→ Required work
Search the listing below for lines that hold the word "frequency", and report only how many there are.
╭─ Exercise input
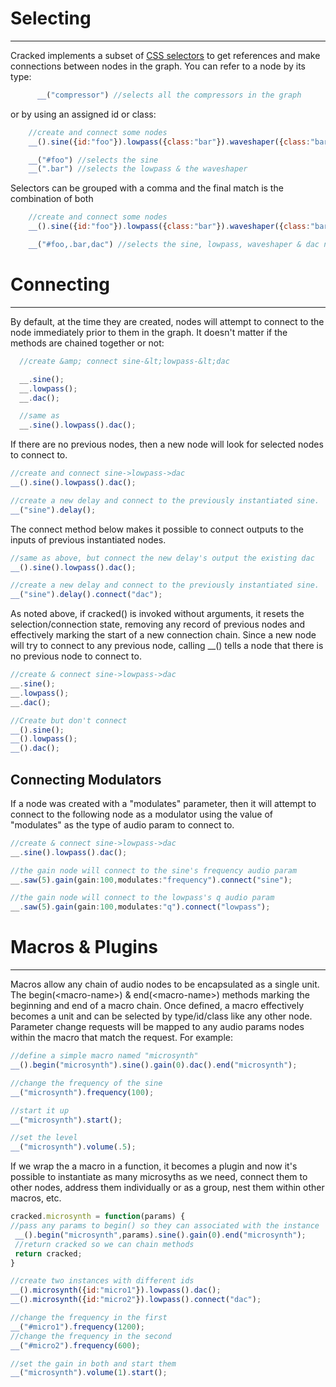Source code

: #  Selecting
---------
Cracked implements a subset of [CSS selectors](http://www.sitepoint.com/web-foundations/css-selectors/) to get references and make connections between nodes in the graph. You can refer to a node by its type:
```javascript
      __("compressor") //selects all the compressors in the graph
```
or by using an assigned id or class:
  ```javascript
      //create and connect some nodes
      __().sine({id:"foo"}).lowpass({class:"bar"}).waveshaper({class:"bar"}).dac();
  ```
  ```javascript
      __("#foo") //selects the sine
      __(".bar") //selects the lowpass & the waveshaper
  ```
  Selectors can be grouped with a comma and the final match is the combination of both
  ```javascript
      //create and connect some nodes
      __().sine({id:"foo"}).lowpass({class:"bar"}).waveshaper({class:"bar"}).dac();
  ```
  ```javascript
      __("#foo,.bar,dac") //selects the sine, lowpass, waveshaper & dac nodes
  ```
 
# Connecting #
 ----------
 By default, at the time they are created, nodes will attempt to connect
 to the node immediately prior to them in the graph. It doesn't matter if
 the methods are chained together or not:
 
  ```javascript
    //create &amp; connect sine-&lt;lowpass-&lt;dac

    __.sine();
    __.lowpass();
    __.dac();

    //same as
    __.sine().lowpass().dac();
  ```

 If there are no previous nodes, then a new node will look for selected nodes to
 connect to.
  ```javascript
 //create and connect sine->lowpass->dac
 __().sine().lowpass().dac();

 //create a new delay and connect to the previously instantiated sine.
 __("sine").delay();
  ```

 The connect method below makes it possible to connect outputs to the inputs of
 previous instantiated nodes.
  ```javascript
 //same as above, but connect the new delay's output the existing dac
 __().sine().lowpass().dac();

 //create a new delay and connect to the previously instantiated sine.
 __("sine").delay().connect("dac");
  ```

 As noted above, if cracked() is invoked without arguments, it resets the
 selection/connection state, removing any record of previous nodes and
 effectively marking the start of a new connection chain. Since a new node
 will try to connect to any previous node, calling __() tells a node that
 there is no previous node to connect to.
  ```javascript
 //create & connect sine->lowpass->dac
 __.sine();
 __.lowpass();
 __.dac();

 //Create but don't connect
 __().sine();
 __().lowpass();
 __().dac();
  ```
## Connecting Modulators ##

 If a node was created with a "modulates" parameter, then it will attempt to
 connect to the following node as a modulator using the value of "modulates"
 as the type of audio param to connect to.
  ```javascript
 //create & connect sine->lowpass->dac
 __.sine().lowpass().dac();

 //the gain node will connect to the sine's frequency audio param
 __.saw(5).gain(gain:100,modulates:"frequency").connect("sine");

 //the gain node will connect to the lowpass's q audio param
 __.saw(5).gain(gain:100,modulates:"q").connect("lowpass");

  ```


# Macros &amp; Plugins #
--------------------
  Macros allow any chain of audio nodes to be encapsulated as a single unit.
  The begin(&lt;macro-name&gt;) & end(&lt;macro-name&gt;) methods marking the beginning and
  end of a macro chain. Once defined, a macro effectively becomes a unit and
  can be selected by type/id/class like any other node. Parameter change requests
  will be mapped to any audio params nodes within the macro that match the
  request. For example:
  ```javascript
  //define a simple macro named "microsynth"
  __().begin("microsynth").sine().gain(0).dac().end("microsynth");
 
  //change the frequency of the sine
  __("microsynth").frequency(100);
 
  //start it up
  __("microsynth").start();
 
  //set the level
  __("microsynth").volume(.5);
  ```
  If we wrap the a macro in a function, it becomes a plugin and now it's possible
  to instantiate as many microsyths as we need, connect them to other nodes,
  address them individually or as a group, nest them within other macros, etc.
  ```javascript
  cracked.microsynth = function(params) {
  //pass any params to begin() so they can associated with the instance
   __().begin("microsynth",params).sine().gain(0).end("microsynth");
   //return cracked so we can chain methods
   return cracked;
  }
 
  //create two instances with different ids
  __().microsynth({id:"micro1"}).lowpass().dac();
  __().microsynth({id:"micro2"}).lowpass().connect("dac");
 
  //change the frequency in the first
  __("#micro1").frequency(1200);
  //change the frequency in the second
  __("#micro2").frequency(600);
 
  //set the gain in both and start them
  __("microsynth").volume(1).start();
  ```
╰─
→ Exercise output
8